Abrazar el instante

-Hasta se te ve diferente.

Eso, recuerdo, me dijo mi amigo Fernando una cálida noche de octubre (en plena primavera porteña) mientras charlábamos tomando un helado cerca de mi casa.

Un mes y medio antes, el martes 27 de agosto, yo había comprado un pasaje de avión con destino a Madrid. Lo recuerdo como si fuera ayer, aunque ya pasaron más de tres años.

¿Cuándo empieza un viaje?

¿Cuándo empieza algo?

La pregunta por el momento cero, el puro inicio, acaso el instante, es una pregunta difícil. Y apasionante. Una pregunta de sentido.
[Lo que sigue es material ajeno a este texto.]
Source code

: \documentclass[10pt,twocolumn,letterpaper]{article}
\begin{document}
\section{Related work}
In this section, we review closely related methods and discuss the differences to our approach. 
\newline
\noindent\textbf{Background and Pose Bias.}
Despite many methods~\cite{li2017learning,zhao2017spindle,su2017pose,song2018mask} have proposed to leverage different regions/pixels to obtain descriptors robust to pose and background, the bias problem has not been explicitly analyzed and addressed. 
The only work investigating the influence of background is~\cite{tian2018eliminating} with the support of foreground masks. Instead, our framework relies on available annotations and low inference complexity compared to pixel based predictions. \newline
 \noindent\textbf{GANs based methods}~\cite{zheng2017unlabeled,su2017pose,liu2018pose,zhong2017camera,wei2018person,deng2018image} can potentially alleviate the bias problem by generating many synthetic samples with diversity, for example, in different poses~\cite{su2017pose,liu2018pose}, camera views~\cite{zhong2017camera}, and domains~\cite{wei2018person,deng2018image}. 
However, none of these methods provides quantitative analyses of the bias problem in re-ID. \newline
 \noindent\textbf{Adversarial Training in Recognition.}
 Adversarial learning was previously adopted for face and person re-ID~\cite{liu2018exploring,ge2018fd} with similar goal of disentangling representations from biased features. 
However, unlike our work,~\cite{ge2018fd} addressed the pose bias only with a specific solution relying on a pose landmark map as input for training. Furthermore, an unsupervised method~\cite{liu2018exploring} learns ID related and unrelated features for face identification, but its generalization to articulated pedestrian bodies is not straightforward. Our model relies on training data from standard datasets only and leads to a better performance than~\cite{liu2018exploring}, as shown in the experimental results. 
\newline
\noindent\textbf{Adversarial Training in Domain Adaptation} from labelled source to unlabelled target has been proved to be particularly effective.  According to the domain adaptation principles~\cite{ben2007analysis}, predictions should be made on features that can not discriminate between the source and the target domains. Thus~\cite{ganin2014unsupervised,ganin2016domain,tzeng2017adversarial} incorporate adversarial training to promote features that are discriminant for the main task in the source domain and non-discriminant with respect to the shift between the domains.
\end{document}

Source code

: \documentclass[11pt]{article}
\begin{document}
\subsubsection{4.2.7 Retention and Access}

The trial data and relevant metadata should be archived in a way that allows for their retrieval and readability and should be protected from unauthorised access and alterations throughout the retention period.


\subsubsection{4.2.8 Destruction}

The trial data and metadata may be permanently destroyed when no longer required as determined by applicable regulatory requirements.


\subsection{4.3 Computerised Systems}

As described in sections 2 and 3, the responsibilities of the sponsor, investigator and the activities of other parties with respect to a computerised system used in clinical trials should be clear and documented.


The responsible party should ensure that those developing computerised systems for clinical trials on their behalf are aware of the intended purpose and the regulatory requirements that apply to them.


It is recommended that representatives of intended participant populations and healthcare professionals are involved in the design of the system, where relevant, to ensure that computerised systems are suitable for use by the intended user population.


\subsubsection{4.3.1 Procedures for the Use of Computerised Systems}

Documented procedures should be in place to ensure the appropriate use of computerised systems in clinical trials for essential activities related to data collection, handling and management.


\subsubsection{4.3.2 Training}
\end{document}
Mi viaje -mi peregrinación- empezó, en alguna medida, aquella gélida mañana de agosto en la que compré un pasaje desde una oficina del centro de la ciudad (es que agosto es invierno en mi tierra). Pero también empezó antes, por ejemplo, el día en que escuché por primera vez a mi amigo Juan, allá por abril de 2015, hablar de una experiencia que recorre Europa. O, también antes, mucho antes, el día en que empecé a leer a una filósofa carmelita de origen alemán cuyas obras completas editaba en español un burgalés abulense por adopción.

¿Cuándo empieza un viaje?

“El instante de la decisión es una locura”, escribió Kierkegaard. Para añadir apenas luego: “y eso es lo que hace necesario comenzar por el instante”.

Yo no sé a ciencia cierta cuándo empezó mi viaje, ni siquiera cuándo empieza algo. Pero sí puedo decir, y esto es lo que hoy quería compartir con vosotros, algo que aprendí entre aquella gélida mañana de agosto y aquella cálida noche de octubre.

Lo que aprendí, si cabe, puede resumirse así: que hay que aprender a tomar decisiones; y que hay que aprender, también, a abrazar las decisiones tomadas.

Si mi amigo Fernando me veía distinto aquella noche no era porque su mirada hacia mí fuese otra, sino porque mi semblante ya sonreía. Porque si al principio la idea de viajar a España solo, y sólo con pasaje de ida, me causaba vértigo e inseguridad, lo cierto es que al cabo de esas semanas entre la gélida mañana y la cálida noche algo se fue moviendo en mí. Y mi cuerpo empezó a demostrarlo (¿ya os hablé de los músculos de la cara?). Empecé a querer -querer de cariño- la hermosa locura de dar vuelta la página de mi historia para seguir escribiéndola en un país en el que nunca había estado, a unos 10.000 kilómetros del mío. Empecé a abrazar la decisión tomada, esa que no tomé solo cuando saqué el pasaje (¿qué Dios detrás de Dios la trama empieza…?, nos preguntamos con Borges en su maravilloso poema dedicado al ajedrez), sino también -y especialmente- cuando empecé a abrirme a la posibilidad de lo inesperado. Al inocente latir de un anhelo que, brotando del fondo de mí, quiso llevarme a salir de mí mismo. O, para decirlo por fin, que me llevó a hacer -y querer seguir haciendo- el Camino.

Sed todos muy bienvenidos, queridos peregrinos. Buen Camino.